7)      The Senate Court in effect denied such request considering that the documents must be authenticated, among others.

8)      The Prosecution Panel asked for a postponement.

9)      The session was adjourned.


Analysis:

            The prosecution panel would have lost its right to present evidence in full on Article I had the Senate Court denied its request for postponement. The documents when offered may have questions on its authenticity and the admissibility thereof would be at issue.

            In a court proceeding, which may also be true in an  impeachment court, the authenticity of a document may be stipulated upon, and in the event it is not admitted by the other party, even on its mere existence, the presenting party will have to summon a witness to authenticate the said document. Otherwise, there is no way by which the court can appreciate as an admissible evidence when the time comes to offer it as such.

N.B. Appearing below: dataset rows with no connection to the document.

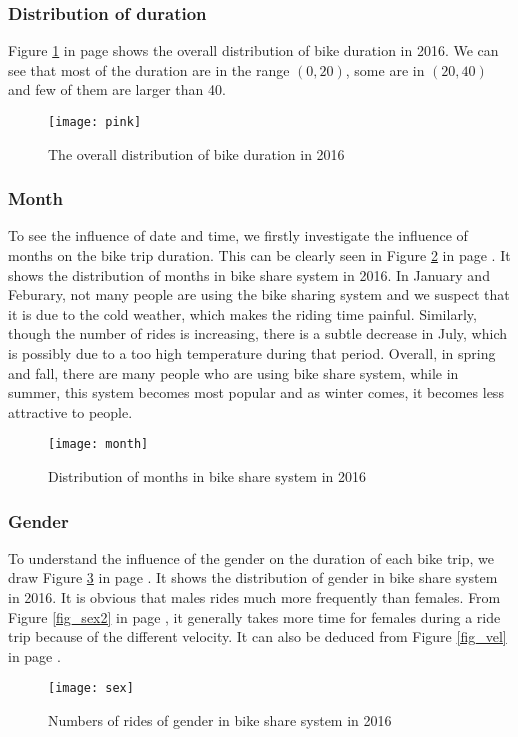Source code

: 	\subsubsection{Distribution of duration}
	Figure \ref{fig_pink} in page \pageref{fig_pink} shows the overall distribution of bike duration in 2016. We can see that most of the duration are in the range $(0,20)$, some are in $(20,40)$ and few of them are larger than 40.
		  \begin{figure}[h]
		  \centering
		  \texttt{[image: pink]}
		  \caption{The overall distribution of bike duration in 2016}
		  \label{fig_pink}
		  \end{figure}

	\subsubsection{Month}
	To see the influence of date and time, we firstly investigate the influence of months on the bike trip duration. This can be clearly seen in Figure \ref{fig_month} in page \pageref{fig_month}. It shows the distribution of months in bike share system in 2016. In January and Feburary, not many people are using the bike sharing system and we suspect that it is due to the cold weather, which makes the riding time painful. Similarly, though the number of rides is increasing, there is a subtle decrease in July, which is possibly due to a too high temperature during that period. Overall, in spring and fall, there are many people who are using bike share system, while in summer, this system becomes most popular and as winter comes, it becomes less attractive to people.
		  \begin{figure}[h]
		  \centering
		  \texttt{[image: month]}
		  \caption{Distribution of months in bike share system in 2016}
		  \label{fig_month}
		  \end{figure}

	\subsubsection{Gender}
	To understand the influence of the gender on the duration of each bike trip, we draw Figure \ref{fig_sex} in page \pageref{fig_sex}. It shows the distribution of gender in bike share system in 2016. It is obvious that males rides much more frequently than females. From Figure \ref{fig_sex2} in page \pageref{fig_sex2}, it generally takes more time for females during a ride trip because of the different velocity. It can also be deduced from Figure \ref{fig_vel} in page \pageref{fig_vel}.
		  \begin{figure}[h]
		  \centering
		  \texttt{[image: sex]}
		  \caption{Numbers of rides of gender in bike share system in 2016}
		  \label{fig_sex}
		  \end{figure}

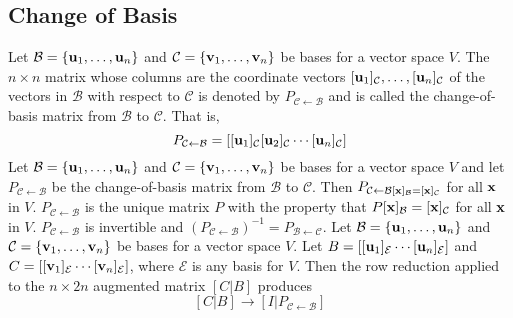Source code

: \documentclass{article}
\begin{document}
        \subsection{Change of Basis}
        \begin{outline}
            \1 Let \(\mathcal B=\{\vb u_1,\ldots,\vb u_n\}\) and \(\mathcal C=\{\vb v_1,\ldots,\vb v_n\}\) be bases for a vector space $V$. The \(n\times n\) matrix whose columns are the coordinate vectors \([\vb u_1]_\mathcal C,\ldots,[\vb u_n]_\mathcal C\) of the vectors in \(\mathcal B\) with respect to \(\mathcal C\) is denoted by \(P_{\mathcal C\leftarrow\mathcal B}\) and is called the change-of-basis matrix from \(\mathcal B\) to \(\mathcal C\). That is, \[P_{\mathcal C\leftarrow\mathcal B}=[[\vb u_1]_\mathcal C[\vb u_2]_\mathcal C\cdots[\vb u_n]_\mathcal C]\]
            \1 Let \(\mathcal B=\{\vb u_1,\ldots,\vb u_n\}\) and \(\mathcal C=\{\vb v_1,\ldots,\vb v_n\}\) be bases for a vector space $V$ and let \(P_{\mathcal C\leftarrow\mathcal B}\) be the change-of-basis matrix from \(\mathcal B\) to \(\mathcal C\). Then 
                \2 \(P_{\mathcal C\leftarrow\mathcal B[\vb x]_\mathcal B=[\vb x]_\mathcal{C}}\) for all \(\vb x\) in $V$. 
                \2 \(P_{\mathcal C\leftarrow\mathcal B}\) is the unique matrix $P$ with the property that \(P[\vb x]_\mathcal B=[\vb x]_\mathcal C\) for all \(\vb x\) in $V$. 
                \2 \(P_{\mathcal C\leftarrow\mathcal B}\) is invertible and \((P_{\mathcal C\leftarrow\mathcal B})^{-1}=P_{\mathcal B\leftarrow\mathcal C}\). 
            \1 Let \(\mathcal B=\{\vb u_1,\ldots,\vb u_n\}\) and \(\mathcal C=\{\vb v_1,\ldots,\vb v_n\}\) be bases for a vector space $V$. Let \(B=[[\vb u_1]_\mathcal E\cdots[\vb u_n]_\mathcal E]\) and \(C=[[\vb v_1]_\mathcal E\cdots[\vb v_n]_\mathcal E]\), where \(\mathcal E\) is any basis for $V$. Then the row reduction applied to the \(n\times 2n\) augmented matrix \([C|B]\) produces \[[C|B]\to[I|P_{\mathcal C\leftarrow\mathcal B}]\]

        \end{outline}
\end{document}
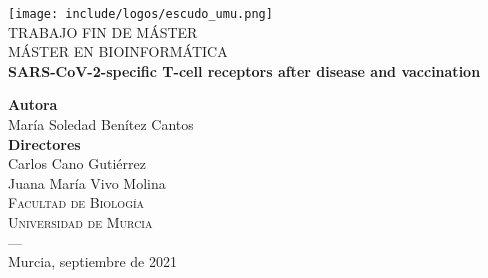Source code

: \begin{titlepage}


\newlength{\centeroffset}
\setlength{\centeroffset}{-0.5\oddsidemargin}
\addtolength{\centeroffset}{0.5\evensidemargin}
\thispagestyle{empty}

\noindent\hspace*{\centeroffset}\begin{minipage}{\textwidth}

\centering
\texttt{[image: include/logos/escudo\_umu.png]}\\[1.4cm]

\textsc{ \Large TRABAJO FIN DE MÁSTER\\[0.2cm]}
\textsc{ MÁSTER EN BIOINFORMÁTICA}\\[1cm]
%
{\Huge\bfseries SARS-CoV-2-specific T-cell receptors after disease and vaccination\\
}
\end{minipage}

\vspace{2.5cm}
\noindent\hspace*{\centeroffset}\begin{minipage}{\textwidth}
\centering

\textbf{Autora}\\ {María Soledad Benítez Cantos}\\[2.5ex]
\textbf{Directores}\\
{Carlos Cano Gutiérrez\\
Juana María Vivo Molina}\\[2cm]
\textsc{Facultad de Biología}\\
\textsc{Universidad de Murcia}\\
\textsc{---}\\
Murcia, septiembre de 2021
\end{minipage}
\end{titlepage}
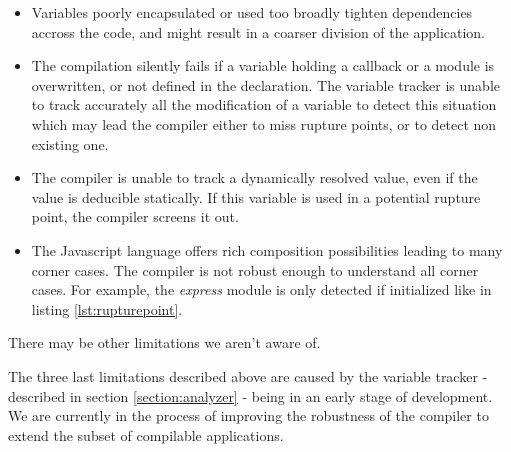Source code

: \begin{itemize}
  \item Variables poorly encapsulated or used too broadly tighten dependencies accross the code, and might result in a coarser division of the application.
  \item The compilation silently fails if a variable holding a callback or a module is overwritten, or not defined in the declaration.
        The variable tracker is unable to track accurately all the modification of a variable to detect this situation which may lead the compiler either to miss rupture points, or to detect non existing one.
  \item The compiler is unable to track a dynamically resolved value, even if the value is deducible statically.
        If this variable is used in a potential rupture point, the compiler screens it out.
  \item The Javascript language offers rich composition possibilities leading to many corner cases.
        The compiler is not robust enough to understand all corner cases.
        For example, the \textit{express} module is only detected if initialized like in listing \ref{lst:rupturepoint}.
\end{itemize}
There may be other limitations we aren't aware of.

The three last limitations described above are caused by the variable tracker - described in section \ref{section:analyzer} - being in an early stage of development.
We are currently in the process of improving the robustness of the compiler to extend the subset of compilable applications.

            This is really basic.

            Further, in any proceeding, the element of surprise is not really allowed. In a pre-trial or preliminary hearing, the parties agree on the documents to be presented, the witnesses to be summoned, and even the order of presentation of evidence, testimonial or documentary. Through this manner, parties are able to prepare and prevent or avoid any unnecessary delay in the proceedings. Surprises are not welcome except when it is part of the testimony of a witness or part of the object evidence or documentary evidence.

            As always, lawyers are reminded to be prepared when they come to court particularly on those matters which have been disclosed prior to actual trial.
           
            The prosecution panel should have prepared for Article I. The defense panel should have been prepared for Article II. Both parties should be prepared for all the Articles. Certainly, the Senate Court is always prepared to hear the presentation of evidence.

            Funny, but the issue of public opinion was raised. Hello?!